A Table for How Many? at Vito's
Nick Lucchesi
Midway through our meal, around 8:30, we looked around and realized that we were the only people left in the restaurant. It was eerie. (Or perhaps we are easily spooked.) We asked the server what had happened to the throng.

It turns out that the crowd was due to the Fox. The Killers were in town. They are a post-punk band from Vegas. In their song, "Human," they ask an important (yet grammatically incorrect) question: "Are we human, or are we dancer?" I don't profess to understand the lyric. Yet despite my age (well over that of a SLU student), I'm a fan of the song, and I fully understood the need of the crowd to dance out of the restaurant and over to the Fox.

Moral: If you're bringing a group to Vito's and want to avoid a crowd, check the Fox schedule first.

click to enlarge A Table for How Many? at Vito's
Once We Were Seated

Once we were seated, our experience at Vito's was a pleasure. The food was cheap and tasty, and it came out incredibly fast. The kitchen even got the timing right. All of our appetizers came out at the same time, followed by our entrées, all of which were also brought out at once.

One group member commented that our server reminded him of Rachel from Friends. I didn't quite see the physical resemblance, but she certainly had that you-have-to-like-her kind of personality. She was the type of server who comes and sits with your table for a while and chats, makes jokes with your group and just generally seems to be enjoying herself. Instead of asking whether we wanted dessert, she whetted our appetites by calling out, "Did someone order chocolate cake?" as she breezed by our table.

Because of her great service and personality, no one seemed to mind that she described the cassata cake as "white cake with a filling" or that she didn't know what the fruits were in the forest fruit gelato. (She did ask a fellow server about the gelato for us.) For the curious, cassata cake is like a cannoli in cake format. It's a Sicilian cake typically made with cannoli cream and sometimes rum. I can't say for sure what was in Vito's version, but those who ordered it really liked it. As for the forest fruits, they were a mixture of berries.

The Check

It seems like we're always facing some new bill-related challenge. Often, this is due to each restaurant using a different computer system. At Vito's, they automatically add a tip to the check for large groups. This is no big deal -- we're used to that. However, we gave the server cash plus several credit cards with instructions to run specific amounts on each card. The amount we told the server for the cards included tip. The system at Vito's was not set up for that, so it took each amount and added an additional gratuity. This wasn't a huge problem, but it would have been nice to know how the computer system worked ahead of time.

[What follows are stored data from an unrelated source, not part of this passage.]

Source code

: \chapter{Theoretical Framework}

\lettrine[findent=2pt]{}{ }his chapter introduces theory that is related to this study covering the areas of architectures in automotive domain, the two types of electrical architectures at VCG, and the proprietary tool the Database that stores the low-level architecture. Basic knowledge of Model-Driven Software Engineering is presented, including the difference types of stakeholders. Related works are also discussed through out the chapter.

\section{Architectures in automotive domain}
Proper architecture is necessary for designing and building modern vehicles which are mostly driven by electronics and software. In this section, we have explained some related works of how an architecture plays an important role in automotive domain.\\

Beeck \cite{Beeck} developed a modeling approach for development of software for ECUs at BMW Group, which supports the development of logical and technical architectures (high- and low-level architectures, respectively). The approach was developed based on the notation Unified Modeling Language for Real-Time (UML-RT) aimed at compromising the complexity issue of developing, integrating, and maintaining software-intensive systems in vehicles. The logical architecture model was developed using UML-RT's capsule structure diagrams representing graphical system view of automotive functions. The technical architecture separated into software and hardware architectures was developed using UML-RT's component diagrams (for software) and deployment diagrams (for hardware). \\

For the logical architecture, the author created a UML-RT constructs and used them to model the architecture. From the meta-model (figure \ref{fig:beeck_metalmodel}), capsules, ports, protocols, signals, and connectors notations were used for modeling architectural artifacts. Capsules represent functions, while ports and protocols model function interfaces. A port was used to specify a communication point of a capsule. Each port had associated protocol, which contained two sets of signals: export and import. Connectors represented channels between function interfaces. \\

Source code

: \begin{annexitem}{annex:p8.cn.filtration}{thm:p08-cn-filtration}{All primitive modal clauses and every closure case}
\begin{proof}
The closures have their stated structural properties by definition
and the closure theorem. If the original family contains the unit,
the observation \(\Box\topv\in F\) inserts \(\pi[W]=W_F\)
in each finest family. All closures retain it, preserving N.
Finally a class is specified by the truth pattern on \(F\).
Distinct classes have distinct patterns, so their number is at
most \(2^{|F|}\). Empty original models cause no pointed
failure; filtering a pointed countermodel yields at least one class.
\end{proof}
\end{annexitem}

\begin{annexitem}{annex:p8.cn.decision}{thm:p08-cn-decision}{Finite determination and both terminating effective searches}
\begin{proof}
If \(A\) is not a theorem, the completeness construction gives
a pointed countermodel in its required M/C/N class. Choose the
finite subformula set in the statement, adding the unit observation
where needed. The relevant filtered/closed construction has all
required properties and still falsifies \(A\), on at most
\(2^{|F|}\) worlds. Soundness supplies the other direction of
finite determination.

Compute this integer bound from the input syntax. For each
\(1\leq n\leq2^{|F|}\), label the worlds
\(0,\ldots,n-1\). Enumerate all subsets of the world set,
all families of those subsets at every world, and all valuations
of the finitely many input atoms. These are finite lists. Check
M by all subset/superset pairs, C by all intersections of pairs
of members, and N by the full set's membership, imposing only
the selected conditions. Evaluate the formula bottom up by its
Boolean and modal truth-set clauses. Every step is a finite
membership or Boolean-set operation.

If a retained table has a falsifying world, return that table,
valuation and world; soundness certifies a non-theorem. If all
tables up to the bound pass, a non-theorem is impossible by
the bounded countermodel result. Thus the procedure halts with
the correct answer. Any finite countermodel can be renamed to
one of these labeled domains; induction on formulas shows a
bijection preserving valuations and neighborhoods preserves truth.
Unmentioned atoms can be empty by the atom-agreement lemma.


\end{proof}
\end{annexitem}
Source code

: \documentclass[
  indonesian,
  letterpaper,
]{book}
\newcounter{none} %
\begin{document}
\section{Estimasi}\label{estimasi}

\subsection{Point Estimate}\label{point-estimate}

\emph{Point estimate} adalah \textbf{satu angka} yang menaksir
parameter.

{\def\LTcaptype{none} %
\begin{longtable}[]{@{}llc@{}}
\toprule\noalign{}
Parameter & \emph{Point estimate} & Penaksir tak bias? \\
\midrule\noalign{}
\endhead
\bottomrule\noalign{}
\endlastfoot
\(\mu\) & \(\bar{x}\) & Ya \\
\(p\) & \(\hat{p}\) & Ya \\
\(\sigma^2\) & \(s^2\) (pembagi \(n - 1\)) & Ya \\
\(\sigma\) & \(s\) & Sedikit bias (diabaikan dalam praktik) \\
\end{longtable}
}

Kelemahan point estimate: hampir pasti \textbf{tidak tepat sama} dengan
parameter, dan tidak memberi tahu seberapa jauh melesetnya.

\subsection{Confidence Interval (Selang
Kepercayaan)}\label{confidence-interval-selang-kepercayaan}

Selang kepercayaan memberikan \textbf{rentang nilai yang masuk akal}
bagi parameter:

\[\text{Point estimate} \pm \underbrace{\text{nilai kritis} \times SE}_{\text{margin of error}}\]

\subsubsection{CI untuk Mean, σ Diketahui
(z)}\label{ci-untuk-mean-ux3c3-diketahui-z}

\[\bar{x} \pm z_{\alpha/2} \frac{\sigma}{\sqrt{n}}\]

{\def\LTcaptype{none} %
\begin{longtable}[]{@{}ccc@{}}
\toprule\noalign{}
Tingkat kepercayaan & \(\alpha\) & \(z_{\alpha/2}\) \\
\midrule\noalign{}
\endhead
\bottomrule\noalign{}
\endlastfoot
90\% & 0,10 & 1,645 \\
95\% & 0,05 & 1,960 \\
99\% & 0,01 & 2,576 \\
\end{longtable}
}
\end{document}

The next time a restaurant has gratuity added automatically, we'll be sure to ask how it works when we split up the bill.

St. Louis Originals

Vito's is a member of the St. Louis Originals, a free rewards program to which many St. Louis restaurants belong. For every $150 you spend, you get $10 back in the form of a discount at the next Originals restaurant you visit. If you're an Originals member, it pays to take your group to a restaurant in the program. If none of the others in your party are members, you can snag all the points. Three people in our group were Originals members, so we split the points among us.

Vito's Took Care of Us

We all left Vito's happy with both the food and the experience. Just watch your timing with respect to performances on Grand and your group should leave full and smiling.